In April of 1994, the bill sailed through the House of Representatives, and the Senate followed suit shortly thereafter. All that remained was for the two versions to be reconciled in conference committee over the summer recess – and because the differences were relatively minor (they centered largely on the Racial Justice Act ratified in the House but rejected in the Senate), passage seemed all but assured.  

The Violent Crime Control and Law Enforcement Act of 1994 (PL 103-322) was ultimately ratified and signed into law in early September, but not before roughly $3 billion of spending was cut from it, almost all at the expense of its most liberal prevention-oriented components. In its final form, the 1994 federal crime bill, the single most important piece of criminal policy legislation of our generation, ended up being more slanted toward the “new penology.”


Midnight Basketball: The midnight basketball concept was initiated by G. Van Standifer, a retired systems analyst and town manager in Glenarden, Maryland in the late 1980s. Standifer had become convinced that key to the problems of poor, inner-city young men was the absence of safe, constructive activities during what he believed to be the high-crime, late-night hours. His solution was to organize a basketball league that would operate in his Washington, DC area community between 10:00 p.m. and 2:00 a.m. Standifer’s basketball-based programme was intriguingly simple and inexpensive. It operated only during summer months and had three core components: (1) that the target participant group was young men between the ages of seventeen and twenty-one; (2) no game could begin before 10:00 p.m.; and (3) that two uniformed police officers had to be present and visible at each game. The basic idea was that a sports programme would provide an alternative to the non-productive or even destructive activities of ‘the street’. – Douglass Hartmann


  • Bill Clinton’s support for midnight basketball marked an important turning point in midnight basketball history. What is crucial about 1994 is not just that midnight basketball became the ‘darling’ programme of another American President but that that President was a Democrat and that this Democrat touted midnight basketball as part of his larger push for new federal crime and criminal justice policy. Used as such and situated in a highly partisan context, the bipartisan support midnight basketball had enjoyed earlier in the decade broke down.
    • In fact, even as Clinton was mentioning midnight basketball as a symbol for prevention-oriented aspects of the crime bill, conservative Republicans – including radio talk show host Rush Limbaugh – began to hold up midnight basketball as an example of everything that was wrong with Democratic crime policy.
  • Race was the key to midnight basketball’s prominence in the legislative debates and that its introduction ultimately reduced prevention-oriented provisions included in the final legislation.
  • The final result of all this on criminal justice policy was significant. By the time the crime bill was passed in autumn 1994, $3 billion dollars worth of programming, almost all of it prevention-oriented, had been eliminated.

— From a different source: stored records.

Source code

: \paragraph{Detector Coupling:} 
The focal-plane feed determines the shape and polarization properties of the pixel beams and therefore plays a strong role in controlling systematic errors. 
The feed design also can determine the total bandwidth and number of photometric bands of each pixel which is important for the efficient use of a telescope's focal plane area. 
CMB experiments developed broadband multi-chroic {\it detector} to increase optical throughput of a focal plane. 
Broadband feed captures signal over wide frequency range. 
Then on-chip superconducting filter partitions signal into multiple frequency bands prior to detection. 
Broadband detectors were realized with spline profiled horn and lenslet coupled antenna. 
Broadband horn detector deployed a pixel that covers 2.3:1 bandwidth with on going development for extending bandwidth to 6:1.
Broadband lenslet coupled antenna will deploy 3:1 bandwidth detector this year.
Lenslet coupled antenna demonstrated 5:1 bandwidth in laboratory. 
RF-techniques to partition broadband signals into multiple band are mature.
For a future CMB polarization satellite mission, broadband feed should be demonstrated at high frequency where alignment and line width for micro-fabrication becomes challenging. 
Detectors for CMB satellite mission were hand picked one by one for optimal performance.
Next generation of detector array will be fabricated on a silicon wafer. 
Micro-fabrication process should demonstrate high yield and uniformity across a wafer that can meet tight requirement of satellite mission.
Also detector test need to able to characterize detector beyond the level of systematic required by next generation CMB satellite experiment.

In other words, debates about this small, experimental sports-based programme had a clear and decisive impact on the federal legislation that still governs American criminal justice policy now, a criminal justice regime that is among the most racially biased and punitive in the industrialized world today.
  • Critics of the crime bill seized on cultural stereotypes about sport as frivolous, trivial and unimportant to denigrate prevention-oriented approaches to criminal justice; literally, they used midnight basketball to poke fun at prevention. On the other hand, as soon as conservative attacks on midnight basketball took hold, Democrats were put in the position of either having to acknowledge the racial underpinnings of their rhetoric and policy (something quite taboo in American politics – indeed, why the racially coded midnight basketball was embraced in the first place) – or soften all of their claims about what made the leagues (and prevention more generally) so innovative and potentially effective. It was an incredibly difficult and ultimately untenable position.

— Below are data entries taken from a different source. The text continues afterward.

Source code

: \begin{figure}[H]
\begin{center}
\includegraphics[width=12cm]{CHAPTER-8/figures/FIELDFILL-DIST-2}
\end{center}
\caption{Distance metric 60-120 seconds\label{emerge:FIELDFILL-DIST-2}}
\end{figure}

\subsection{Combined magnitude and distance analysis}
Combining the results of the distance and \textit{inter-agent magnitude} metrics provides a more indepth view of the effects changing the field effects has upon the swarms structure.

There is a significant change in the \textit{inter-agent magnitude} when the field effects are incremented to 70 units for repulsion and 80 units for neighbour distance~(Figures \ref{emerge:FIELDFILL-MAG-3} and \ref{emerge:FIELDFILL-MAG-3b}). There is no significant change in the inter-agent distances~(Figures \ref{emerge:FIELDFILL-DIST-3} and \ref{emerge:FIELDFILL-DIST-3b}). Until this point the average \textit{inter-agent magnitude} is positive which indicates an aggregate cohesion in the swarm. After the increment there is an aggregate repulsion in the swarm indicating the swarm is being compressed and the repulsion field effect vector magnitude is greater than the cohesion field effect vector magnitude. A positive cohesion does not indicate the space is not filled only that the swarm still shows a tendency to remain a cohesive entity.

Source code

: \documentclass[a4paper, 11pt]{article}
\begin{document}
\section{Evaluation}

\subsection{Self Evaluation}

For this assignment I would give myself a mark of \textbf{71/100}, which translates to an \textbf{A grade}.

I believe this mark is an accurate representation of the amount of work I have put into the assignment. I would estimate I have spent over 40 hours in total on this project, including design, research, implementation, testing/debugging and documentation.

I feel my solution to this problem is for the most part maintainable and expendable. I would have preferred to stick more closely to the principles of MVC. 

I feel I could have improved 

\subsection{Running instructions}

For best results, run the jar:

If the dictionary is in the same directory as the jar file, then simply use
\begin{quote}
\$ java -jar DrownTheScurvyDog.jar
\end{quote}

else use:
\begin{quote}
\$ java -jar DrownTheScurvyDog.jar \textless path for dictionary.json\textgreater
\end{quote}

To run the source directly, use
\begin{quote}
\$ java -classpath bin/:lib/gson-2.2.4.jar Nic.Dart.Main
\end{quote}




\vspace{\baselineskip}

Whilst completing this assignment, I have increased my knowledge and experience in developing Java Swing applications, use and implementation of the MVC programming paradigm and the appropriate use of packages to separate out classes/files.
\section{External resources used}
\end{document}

  • Midnight basketball appeared in media coverage and commentary, it was associated with three distinctive patterns in the framing of federal criminal justice policy. First, it allowed racial images and threats to be more explicit and concrete. Second, pieces that included references to midnight basketball exhibited heightened fears of crime and more threatening portrayals of criminals and would-be criminals than others. Third, when midnight basketball appeared, the more liberal, prevention-oriented aspects of the bill tended to receive more criticism.
  • Midnight basketball programmes were used by political elites at both national and local levels to publicize and promote their policy reforms, programme initiatives and general, overarching approaches to government intervention.
  • New York’s adoption of the Rockefeller Drug Laws in 1973, at the urging of Governor Nelson A. Rockefeller, symbolizes the beginning of the massive surge in incarceration in America.
  • The Children’s Defense Fund (2003) issued a report that reveals states spend three times more on the average per prisoner than they spend per public school pupil.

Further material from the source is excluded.